# Source texts of formatted documents
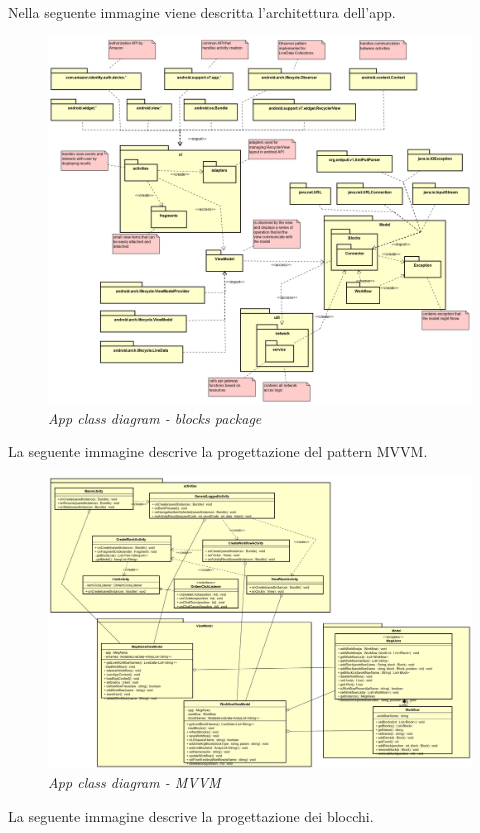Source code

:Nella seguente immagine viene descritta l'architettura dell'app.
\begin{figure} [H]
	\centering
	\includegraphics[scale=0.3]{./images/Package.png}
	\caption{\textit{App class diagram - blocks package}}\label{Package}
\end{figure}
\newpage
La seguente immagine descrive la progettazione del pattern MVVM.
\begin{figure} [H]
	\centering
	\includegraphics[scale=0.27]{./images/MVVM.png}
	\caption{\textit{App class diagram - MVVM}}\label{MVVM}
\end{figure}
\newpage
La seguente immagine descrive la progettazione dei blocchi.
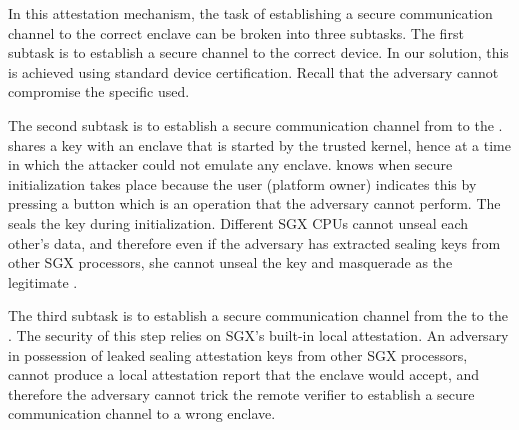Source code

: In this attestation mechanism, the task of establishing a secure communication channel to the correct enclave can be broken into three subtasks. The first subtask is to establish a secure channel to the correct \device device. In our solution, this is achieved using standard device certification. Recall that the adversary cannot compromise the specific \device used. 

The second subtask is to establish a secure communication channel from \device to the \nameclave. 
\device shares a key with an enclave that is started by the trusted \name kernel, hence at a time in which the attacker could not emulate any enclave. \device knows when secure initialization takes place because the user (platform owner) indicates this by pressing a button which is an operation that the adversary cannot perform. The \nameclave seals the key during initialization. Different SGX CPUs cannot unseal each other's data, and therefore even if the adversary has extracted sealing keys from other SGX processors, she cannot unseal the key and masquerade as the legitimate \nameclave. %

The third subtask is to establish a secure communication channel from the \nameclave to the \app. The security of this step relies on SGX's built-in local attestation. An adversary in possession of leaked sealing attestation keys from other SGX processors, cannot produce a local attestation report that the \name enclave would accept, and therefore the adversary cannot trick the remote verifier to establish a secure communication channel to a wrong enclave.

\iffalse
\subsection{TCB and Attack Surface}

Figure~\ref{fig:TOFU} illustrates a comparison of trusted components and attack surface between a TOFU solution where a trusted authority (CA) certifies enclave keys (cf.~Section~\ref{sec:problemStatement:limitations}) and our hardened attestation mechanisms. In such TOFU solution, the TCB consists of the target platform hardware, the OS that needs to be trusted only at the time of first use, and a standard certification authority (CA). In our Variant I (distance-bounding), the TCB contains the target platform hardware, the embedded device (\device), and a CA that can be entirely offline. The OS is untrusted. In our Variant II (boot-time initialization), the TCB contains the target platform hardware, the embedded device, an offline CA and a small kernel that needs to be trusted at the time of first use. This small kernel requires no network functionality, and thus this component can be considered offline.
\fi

...

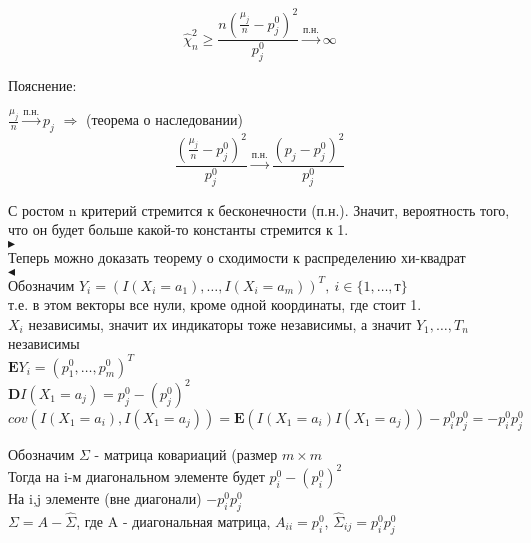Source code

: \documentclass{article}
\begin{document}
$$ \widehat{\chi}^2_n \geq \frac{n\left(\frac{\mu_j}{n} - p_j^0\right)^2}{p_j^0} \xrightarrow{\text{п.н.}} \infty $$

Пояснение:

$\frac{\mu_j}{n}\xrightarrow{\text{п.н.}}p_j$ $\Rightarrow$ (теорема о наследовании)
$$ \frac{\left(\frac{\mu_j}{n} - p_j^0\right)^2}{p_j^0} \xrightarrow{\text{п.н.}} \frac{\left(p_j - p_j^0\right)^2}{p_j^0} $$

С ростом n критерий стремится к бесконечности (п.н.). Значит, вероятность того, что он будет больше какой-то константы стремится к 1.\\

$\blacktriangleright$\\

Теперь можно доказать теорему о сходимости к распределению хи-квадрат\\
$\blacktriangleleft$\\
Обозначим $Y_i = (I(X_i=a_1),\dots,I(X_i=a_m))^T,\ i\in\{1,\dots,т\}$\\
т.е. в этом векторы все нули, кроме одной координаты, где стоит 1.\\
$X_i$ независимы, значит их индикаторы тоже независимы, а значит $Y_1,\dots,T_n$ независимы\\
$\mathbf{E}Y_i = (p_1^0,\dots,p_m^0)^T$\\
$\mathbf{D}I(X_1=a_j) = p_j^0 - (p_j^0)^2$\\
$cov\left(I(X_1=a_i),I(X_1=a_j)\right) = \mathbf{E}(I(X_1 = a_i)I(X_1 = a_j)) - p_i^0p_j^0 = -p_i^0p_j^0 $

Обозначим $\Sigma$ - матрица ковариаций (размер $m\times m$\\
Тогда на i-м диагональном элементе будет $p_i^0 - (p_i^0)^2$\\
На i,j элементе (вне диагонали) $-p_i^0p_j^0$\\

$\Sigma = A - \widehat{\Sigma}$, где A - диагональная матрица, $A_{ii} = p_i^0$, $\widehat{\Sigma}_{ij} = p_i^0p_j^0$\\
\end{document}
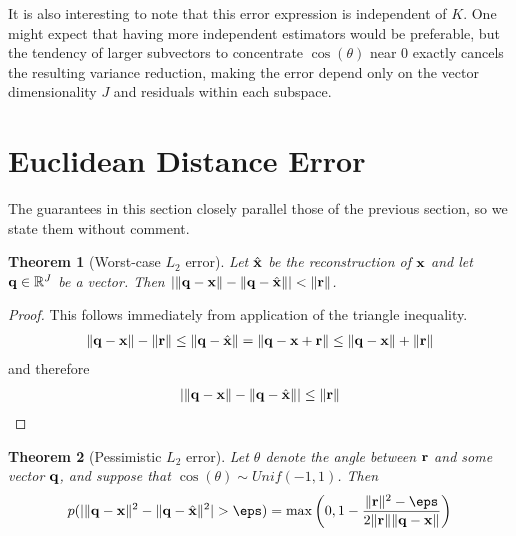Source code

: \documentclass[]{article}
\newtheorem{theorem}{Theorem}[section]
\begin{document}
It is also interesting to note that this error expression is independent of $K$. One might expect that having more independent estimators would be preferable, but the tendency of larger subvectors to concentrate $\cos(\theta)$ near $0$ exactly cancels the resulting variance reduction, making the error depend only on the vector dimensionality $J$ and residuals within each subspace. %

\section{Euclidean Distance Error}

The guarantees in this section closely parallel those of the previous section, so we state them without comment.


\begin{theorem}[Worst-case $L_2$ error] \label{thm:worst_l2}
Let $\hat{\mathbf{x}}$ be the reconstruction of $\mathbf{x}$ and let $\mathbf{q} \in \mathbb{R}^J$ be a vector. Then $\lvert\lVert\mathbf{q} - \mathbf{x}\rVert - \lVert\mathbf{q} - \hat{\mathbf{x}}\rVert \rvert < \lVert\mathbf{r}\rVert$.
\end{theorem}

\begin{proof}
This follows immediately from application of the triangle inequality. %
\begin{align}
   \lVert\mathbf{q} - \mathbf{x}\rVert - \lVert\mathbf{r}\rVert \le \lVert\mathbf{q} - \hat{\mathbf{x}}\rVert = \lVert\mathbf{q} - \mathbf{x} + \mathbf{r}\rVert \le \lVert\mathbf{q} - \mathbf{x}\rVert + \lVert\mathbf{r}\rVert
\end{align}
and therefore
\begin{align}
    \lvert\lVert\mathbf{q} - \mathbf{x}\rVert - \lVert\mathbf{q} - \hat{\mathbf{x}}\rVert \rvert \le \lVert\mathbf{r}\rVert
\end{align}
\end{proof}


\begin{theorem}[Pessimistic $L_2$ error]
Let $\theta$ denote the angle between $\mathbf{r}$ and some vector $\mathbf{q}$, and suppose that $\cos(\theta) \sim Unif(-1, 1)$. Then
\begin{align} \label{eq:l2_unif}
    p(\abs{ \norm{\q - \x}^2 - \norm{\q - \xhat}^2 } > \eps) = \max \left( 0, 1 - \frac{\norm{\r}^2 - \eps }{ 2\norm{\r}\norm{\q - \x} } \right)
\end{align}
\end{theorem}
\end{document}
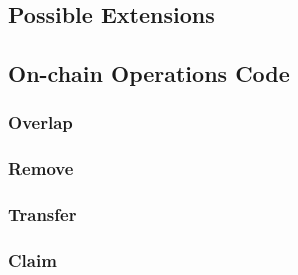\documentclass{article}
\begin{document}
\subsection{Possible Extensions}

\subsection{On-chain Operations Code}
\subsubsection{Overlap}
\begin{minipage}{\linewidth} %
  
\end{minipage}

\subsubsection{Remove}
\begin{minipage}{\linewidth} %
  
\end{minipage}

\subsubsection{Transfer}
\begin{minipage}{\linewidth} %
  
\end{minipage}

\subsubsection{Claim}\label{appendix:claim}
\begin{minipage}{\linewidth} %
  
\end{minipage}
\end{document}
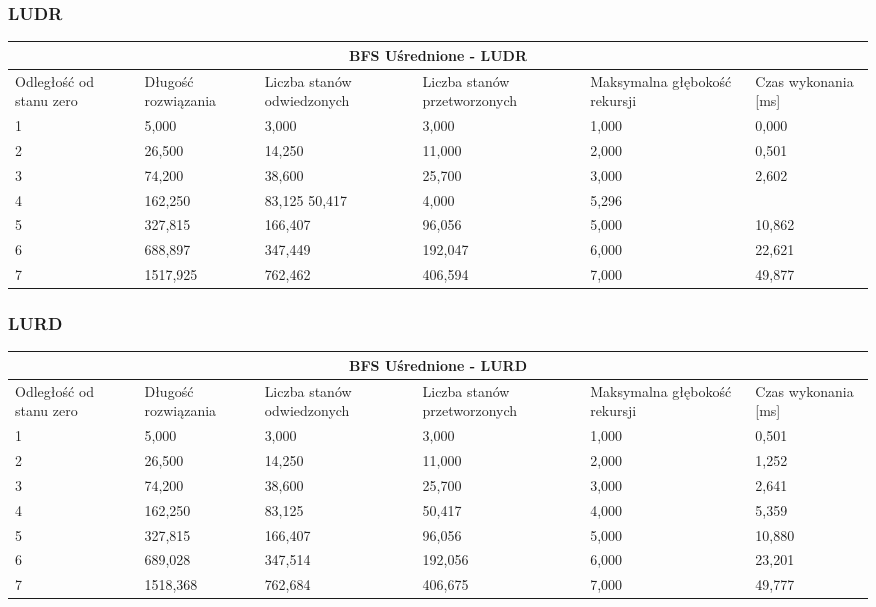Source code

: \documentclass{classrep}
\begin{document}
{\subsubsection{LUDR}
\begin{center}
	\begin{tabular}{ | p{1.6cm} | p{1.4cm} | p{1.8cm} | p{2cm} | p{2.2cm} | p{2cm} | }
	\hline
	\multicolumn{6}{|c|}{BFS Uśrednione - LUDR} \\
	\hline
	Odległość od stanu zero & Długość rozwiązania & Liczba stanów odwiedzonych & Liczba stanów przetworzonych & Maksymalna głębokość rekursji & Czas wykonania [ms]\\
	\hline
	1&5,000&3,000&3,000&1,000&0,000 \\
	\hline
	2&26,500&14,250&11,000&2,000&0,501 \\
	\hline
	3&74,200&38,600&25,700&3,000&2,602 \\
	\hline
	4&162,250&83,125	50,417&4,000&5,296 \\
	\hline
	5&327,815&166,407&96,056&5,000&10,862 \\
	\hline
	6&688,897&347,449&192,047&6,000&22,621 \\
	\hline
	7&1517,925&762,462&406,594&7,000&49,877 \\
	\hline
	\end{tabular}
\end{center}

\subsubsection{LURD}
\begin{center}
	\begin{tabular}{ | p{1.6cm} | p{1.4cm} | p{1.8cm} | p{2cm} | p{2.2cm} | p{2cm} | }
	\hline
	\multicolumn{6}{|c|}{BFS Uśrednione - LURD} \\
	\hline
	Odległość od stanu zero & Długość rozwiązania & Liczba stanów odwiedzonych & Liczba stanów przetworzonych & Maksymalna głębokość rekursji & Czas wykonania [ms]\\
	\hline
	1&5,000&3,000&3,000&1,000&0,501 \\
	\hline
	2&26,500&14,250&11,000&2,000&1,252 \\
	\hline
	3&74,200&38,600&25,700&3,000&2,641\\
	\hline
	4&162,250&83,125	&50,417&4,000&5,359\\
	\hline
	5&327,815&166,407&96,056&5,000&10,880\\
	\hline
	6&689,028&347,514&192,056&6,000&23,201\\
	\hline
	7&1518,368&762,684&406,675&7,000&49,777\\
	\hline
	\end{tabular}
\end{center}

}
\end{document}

# Problem description
With "dots" as the search word, count the matching lines in the records and give the number alone.

# Solved exercise
3